Helping Veterans Earn a UConn Degree

Stickers on a refrigerator at the Veterans Oasis in the Student Union. (Sean Flynn/UConn Photo)

Stickers on a refrigerator at the Veterans Oasis in the Student Union. (Sean Flynn/UConn Photo)

Seeking to further ease the way for veterans to earn their college degrees, the University of Connecticut recently announced two new initiatives.

Beginning this summer, the University will expand the current fall and spring tuition waiver for veterans to include courses during the summer and winter intersessions. This provides the opportunity for veterans admitted to UConn for an undergraduate or a graduate program to take courses tuition-free year round and pick their own timeframe for completing their degrees.

Additionally, beginning this fall, veterans applying to UConn will be able to do so at no cost. The Undergraduate Admissions office has agreed to waive all application fees for veterans.

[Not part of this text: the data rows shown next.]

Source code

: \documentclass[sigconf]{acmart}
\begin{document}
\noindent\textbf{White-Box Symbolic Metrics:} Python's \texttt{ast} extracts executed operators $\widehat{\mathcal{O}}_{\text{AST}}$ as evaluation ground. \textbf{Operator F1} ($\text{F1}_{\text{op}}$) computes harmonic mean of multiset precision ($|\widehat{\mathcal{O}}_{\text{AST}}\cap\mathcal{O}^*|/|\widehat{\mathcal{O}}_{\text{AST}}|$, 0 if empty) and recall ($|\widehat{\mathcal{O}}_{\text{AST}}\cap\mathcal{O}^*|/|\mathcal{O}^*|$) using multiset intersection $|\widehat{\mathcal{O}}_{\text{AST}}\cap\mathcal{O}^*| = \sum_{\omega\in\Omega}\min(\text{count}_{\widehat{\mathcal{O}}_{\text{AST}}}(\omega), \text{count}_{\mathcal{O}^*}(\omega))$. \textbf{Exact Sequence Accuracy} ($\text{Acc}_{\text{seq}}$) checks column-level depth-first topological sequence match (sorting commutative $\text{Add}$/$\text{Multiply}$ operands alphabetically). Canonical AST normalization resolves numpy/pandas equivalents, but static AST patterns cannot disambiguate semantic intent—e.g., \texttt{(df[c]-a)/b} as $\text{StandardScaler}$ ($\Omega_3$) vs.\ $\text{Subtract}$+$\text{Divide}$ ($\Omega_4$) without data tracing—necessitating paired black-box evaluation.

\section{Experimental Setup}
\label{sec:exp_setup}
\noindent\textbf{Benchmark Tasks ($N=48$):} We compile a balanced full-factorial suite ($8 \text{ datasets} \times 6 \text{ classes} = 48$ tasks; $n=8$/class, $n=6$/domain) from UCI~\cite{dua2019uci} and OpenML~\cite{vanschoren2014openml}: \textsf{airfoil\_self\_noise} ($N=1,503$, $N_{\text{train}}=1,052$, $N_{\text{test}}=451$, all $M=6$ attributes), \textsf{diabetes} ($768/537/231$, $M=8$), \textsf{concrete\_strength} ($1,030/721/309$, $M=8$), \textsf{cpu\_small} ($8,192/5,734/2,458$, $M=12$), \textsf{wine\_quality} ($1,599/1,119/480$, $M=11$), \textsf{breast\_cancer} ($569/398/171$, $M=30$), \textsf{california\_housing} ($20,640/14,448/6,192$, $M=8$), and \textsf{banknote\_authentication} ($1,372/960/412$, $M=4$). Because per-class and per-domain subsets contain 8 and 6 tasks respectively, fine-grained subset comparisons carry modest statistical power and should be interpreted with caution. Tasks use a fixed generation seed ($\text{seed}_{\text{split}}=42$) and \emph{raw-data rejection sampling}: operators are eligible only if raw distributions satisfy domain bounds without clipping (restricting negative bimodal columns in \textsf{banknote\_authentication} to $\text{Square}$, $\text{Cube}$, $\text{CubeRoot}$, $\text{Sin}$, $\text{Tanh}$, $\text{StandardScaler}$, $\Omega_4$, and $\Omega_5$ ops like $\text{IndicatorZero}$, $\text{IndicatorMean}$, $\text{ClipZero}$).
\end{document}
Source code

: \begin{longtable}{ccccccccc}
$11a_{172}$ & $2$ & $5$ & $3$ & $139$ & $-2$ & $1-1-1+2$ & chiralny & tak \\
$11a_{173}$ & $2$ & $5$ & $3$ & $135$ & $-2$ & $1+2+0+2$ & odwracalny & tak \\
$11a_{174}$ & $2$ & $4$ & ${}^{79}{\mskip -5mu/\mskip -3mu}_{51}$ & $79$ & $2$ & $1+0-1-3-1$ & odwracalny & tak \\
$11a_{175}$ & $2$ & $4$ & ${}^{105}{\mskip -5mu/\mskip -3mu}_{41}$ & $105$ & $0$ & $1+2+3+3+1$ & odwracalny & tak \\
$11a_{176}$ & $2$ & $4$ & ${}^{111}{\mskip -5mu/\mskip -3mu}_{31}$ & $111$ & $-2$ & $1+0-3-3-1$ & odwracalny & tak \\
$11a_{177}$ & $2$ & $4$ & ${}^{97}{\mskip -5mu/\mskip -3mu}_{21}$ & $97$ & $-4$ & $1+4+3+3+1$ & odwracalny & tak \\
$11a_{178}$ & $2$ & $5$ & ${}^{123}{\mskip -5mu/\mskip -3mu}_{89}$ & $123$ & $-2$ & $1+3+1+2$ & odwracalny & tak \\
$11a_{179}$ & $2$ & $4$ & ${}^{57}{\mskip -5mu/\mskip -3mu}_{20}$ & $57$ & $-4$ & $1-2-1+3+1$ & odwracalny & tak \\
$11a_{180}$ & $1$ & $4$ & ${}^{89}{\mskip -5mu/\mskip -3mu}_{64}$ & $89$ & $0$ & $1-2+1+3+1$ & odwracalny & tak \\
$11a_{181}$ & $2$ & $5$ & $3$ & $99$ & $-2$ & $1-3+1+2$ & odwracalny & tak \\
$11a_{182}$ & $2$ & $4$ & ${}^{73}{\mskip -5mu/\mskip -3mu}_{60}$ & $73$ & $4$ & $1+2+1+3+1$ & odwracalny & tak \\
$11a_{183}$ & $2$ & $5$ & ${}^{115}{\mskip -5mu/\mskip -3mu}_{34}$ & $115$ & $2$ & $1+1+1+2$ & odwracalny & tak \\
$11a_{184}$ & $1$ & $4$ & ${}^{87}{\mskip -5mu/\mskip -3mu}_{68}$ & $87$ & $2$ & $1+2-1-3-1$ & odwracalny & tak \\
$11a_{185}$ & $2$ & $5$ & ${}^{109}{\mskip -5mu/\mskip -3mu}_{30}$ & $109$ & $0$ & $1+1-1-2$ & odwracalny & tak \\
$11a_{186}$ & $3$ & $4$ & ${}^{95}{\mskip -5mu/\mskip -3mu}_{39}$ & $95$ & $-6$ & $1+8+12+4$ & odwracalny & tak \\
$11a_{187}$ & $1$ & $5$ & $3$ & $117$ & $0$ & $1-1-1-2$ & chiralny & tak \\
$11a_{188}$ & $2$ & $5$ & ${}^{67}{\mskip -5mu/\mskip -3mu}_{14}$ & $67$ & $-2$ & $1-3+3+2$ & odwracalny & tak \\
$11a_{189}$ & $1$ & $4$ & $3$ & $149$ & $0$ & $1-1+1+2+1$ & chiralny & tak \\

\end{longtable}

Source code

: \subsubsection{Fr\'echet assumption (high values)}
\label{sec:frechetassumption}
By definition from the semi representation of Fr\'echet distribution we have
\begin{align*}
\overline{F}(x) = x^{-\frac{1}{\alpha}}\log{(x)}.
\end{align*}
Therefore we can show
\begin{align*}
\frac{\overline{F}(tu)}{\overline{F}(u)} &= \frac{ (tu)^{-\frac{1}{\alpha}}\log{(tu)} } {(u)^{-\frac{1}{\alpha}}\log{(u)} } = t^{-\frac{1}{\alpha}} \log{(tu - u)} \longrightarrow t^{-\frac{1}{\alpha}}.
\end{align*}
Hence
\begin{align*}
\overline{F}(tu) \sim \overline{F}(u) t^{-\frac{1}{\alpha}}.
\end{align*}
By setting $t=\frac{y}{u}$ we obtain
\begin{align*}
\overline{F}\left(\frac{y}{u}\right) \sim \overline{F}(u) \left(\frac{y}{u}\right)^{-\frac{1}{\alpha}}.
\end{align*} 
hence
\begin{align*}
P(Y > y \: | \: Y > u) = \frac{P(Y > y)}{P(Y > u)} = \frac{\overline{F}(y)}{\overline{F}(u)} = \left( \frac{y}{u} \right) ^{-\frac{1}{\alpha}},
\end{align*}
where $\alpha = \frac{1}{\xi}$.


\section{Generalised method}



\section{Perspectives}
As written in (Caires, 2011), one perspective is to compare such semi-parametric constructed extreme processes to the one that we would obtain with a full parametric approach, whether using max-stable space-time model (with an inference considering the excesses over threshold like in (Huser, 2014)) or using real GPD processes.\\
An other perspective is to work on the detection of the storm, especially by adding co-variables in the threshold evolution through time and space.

“We did this because this is the right thing to do for our vets,” says Kristopher Perry, director of the Office of Veterans Affairs and Military Programs.

The initiatives are the latest work of an office that, in the year since it was established, has quickly gained a reputation as a leader in support for veterans.

“We are in the forefront in higher education in terms of our support services for veterans,” says Perry, who was tapped to give a presentation this semester at the National Student Affairs Convention about how to establish a veterans’ support office. “We are quickly becoming a model for other schools.”

About 900 veterans from all branches of the military are currently enrolled at UConn. The most recent initiatives are among numerous efforts aimed at continuing to grow that population, according to Perry.

The initiatives also meet a need identified by Connecticut Gov. Dannel P. Malloy to boost ways to put veterans into the workforce as quickly as possible.

“The feedback from the vets about the tuition waiver has been incredible,” says Perry. “We’ve heard plenty of vets remarking ‘I’m going to be able to graduate in three years.’”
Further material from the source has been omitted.